** Opening Data for this exercise block **
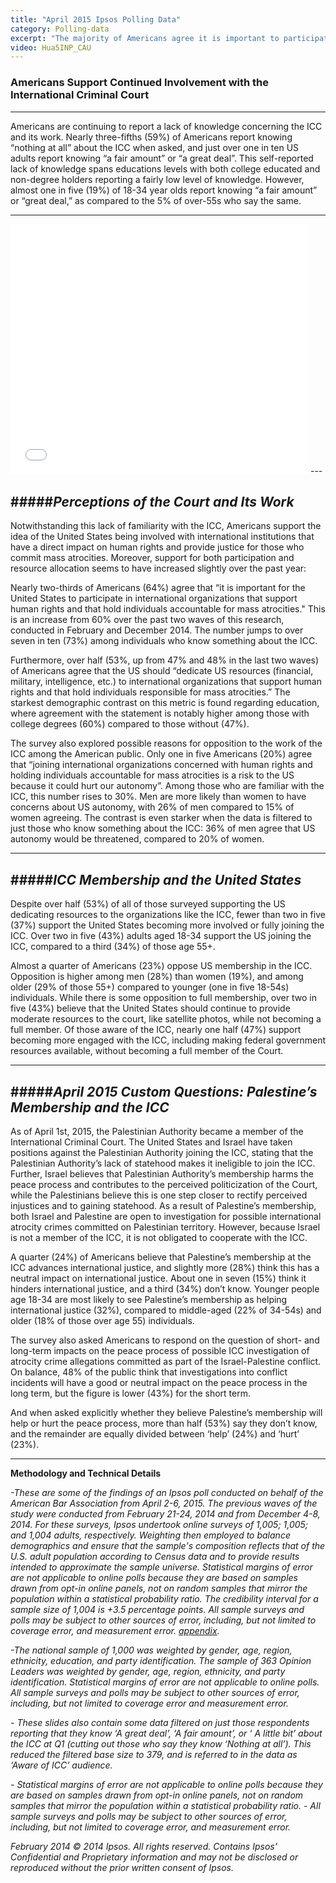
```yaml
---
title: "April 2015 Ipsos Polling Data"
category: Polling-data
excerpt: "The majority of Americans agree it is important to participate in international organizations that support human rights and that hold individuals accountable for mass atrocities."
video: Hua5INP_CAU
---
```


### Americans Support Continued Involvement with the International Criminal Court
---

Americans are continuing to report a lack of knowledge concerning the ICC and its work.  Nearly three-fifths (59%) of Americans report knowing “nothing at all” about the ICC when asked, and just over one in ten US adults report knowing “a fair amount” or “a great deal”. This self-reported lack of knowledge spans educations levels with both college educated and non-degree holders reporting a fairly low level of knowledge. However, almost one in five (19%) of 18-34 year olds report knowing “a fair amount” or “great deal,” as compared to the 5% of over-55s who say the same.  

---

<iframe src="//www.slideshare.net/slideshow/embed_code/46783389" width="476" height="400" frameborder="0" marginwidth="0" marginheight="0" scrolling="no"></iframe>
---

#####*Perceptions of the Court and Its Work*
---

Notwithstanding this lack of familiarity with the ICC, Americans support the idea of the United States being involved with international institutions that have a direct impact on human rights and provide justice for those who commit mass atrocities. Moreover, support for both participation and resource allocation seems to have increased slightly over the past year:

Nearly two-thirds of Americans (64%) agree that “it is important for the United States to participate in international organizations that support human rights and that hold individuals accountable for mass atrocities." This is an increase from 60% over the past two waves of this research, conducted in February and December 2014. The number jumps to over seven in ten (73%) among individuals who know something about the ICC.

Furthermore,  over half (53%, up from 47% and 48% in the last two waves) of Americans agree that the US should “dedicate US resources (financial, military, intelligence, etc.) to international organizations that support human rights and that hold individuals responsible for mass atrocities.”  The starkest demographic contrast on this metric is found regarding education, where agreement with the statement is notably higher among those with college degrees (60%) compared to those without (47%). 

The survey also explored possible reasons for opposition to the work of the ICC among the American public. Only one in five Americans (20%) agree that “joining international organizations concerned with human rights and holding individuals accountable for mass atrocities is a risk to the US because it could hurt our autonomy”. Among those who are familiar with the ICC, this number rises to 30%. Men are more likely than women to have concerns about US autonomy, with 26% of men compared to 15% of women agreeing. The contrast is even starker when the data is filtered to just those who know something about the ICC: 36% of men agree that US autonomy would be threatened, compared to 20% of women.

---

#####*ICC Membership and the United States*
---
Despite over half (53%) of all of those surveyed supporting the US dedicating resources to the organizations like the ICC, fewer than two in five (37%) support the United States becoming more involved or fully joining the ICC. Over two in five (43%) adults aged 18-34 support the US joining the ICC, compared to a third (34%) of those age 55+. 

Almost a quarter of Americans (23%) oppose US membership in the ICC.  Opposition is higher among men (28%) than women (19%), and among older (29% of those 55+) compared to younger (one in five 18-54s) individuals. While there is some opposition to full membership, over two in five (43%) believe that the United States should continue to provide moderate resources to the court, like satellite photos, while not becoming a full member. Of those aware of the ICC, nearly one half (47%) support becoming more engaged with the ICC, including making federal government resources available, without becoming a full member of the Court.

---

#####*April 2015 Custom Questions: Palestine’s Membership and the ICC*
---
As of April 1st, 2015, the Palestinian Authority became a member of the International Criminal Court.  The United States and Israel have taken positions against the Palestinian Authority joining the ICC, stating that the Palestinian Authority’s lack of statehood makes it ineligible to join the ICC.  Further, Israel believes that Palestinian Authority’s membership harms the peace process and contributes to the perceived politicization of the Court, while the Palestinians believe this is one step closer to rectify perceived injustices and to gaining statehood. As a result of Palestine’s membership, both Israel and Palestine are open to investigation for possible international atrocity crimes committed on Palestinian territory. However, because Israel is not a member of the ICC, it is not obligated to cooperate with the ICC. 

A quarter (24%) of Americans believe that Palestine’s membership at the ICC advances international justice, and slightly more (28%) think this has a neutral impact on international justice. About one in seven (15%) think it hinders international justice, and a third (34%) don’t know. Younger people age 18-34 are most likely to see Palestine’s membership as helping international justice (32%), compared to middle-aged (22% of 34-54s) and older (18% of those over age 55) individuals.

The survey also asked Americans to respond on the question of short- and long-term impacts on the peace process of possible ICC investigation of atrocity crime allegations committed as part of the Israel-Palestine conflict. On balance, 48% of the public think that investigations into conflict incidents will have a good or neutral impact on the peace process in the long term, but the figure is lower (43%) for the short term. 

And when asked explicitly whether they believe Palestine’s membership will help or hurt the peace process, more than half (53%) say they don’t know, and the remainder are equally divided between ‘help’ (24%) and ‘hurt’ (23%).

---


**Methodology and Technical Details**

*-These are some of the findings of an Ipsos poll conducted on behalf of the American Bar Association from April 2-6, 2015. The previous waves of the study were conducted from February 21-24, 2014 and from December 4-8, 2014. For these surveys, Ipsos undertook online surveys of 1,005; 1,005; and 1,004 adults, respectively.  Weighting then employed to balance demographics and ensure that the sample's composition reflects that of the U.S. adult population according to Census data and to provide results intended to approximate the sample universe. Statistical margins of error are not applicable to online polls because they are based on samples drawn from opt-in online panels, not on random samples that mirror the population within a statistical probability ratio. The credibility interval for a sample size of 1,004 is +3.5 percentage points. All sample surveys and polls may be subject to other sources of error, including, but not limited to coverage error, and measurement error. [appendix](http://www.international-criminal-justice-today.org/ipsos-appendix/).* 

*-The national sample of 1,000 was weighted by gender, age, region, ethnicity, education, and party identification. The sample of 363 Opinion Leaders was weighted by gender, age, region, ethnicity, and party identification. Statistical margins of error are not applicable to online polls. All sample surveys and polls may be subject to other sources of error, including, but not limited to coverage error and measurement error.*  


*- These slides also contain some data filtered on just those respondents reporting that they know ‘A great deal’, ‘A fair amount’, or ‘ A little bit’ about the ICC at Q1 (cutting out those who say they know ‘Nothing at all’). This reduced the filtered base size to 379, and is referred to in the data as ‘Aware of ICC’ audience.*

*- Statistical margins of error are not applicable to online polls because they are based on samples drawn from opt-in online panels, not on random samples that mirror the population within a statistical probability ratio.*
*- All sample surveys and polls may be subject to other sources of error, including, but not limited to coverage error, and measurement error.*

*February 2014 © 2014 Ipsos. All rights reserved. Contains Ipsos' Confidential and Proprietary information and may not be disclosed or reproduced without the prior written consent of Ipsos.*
** Closing Data for this exercise block **
** Opening Data for this exercise block **
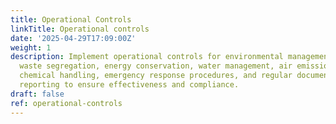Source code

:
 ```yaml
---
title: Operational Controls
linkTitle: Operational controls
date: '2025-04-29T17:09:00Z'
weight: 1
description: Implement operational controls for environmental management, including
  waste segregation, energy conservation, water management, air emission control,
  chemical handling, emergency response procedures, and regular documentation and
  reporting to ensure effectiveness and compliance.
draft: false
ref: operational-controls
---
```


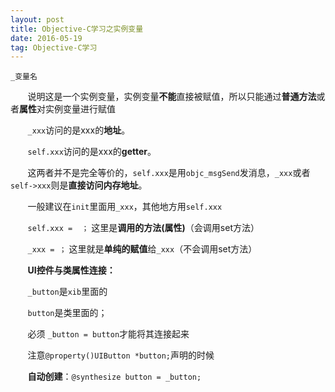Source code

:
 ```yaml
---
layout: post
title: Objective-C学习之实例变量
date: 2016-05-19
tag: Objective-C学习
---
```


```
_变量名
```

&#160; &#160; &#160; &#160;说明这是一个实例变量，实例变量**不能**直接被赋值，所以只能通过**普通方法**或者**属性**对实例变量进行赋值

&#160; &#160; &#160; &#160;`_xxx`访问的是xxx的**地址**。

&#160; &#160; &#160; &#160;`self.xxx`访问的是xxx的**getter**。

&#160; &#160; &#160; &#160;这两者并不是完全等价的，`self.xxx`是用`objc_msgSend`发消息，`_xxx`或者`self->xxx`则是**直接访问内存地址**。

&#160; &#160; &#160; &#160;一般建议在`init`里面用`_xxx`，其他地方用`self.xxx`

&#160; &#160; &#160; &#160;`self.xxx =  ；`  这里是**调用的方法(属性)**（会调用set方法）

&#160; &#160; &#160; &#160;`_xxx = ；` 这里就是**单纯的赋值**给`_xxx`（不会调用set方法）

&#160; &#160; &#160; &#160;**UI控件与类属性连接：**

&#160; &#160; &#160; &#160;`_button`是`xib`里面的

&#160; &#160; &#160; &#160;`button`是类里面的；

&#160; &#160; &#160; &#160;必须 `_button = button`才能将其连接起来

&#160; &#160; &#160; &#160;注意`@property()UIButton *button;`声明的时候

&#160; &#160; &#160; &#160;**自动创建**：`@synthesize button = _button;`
** Closing Data for this exercise block **
▸ **What to produce**
Search the entries for the word "Objective" and pick out every line that holds it.

▸ **Answer for the task**
title: Objective-C学习之实例变量
tag: Objective-C学习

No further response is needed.